**SOURCE MATERIAL**
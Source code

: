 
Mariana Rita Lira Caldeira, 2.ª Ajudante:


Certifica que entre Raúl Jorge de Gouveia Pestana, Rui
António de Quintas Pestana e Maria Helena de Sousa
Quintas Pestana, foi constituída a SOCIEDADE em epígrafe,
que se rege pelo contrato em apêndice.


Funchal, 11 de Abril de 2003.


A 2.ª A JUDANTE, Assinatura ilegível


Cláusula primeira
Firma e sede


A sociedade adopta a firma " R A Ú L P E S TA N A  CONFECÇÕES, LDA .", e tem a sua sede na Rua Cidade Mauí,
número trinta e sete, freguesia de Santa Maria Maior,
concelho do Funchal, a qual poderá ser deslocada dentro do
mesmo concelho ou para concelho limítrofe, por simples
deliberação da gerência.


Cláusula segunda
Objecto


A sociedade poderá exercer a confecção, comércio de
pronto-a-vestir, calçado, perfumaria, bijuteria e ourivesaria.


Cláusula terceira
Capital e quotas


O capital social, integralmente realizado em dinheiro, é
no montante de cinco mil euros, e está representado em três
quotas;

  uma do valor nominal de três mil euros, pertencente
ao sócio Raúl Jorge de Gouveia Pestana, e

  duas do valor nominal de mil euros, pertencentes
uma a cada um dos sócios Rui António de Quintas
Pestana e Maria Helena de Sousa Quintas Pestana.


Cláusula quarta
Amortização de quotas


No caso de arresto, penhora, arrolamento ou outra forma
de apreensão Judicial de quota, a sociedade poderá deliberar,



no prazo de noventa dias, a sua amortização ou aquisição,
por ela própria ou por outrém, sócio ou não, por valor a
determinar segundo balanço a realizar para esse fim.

--

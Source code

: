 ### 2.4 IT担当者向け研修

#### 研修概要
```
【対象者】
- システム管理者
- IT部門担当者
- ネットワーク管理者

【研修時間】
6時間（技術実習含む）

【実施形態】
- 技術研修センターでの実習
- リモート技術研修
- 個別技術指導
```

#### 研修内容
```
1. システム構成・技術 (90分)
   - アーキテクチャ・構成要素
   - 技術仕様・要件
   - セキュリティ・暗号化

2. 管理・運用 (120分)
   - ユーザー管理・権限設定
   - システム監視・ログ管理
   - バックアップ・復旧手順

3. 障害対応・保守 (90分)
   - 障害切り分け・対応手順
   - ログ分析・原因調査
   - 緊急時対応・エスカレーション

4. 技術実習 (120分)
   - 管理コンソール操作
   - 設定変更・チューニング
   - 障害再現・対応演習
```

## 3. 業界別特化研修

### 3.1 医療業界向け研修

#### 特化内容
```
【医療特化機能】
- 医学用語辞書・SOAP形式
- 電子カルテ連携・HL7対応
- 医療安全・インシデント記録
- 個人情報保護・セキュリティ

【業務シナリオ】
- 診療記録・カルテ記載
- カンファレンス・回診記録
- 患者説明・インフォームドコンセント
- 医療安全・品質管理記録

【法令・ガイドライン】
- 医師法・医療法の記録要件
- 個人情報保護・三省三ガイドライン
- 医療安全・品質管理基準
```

**PROBLEM STATEMENT**
Starting at the line above that contains "Amortização de quotas", write out each line exactly until the line that contains "determinar segundo balanço" has been written, and stop there.

**EXERCISE OUTPUT**
Amortização de quotas


No caso de arresto, penhora, arrolamento ou outra forma
de apreensão Judicial de quota, a sociedade poderá deliberar,



no prazo de noventa dias, a sua amortização ou aquisição,
por ela própria ou por outrém, sócio ou não, por valor a
determinar segundo balanço a realizar para esse fim.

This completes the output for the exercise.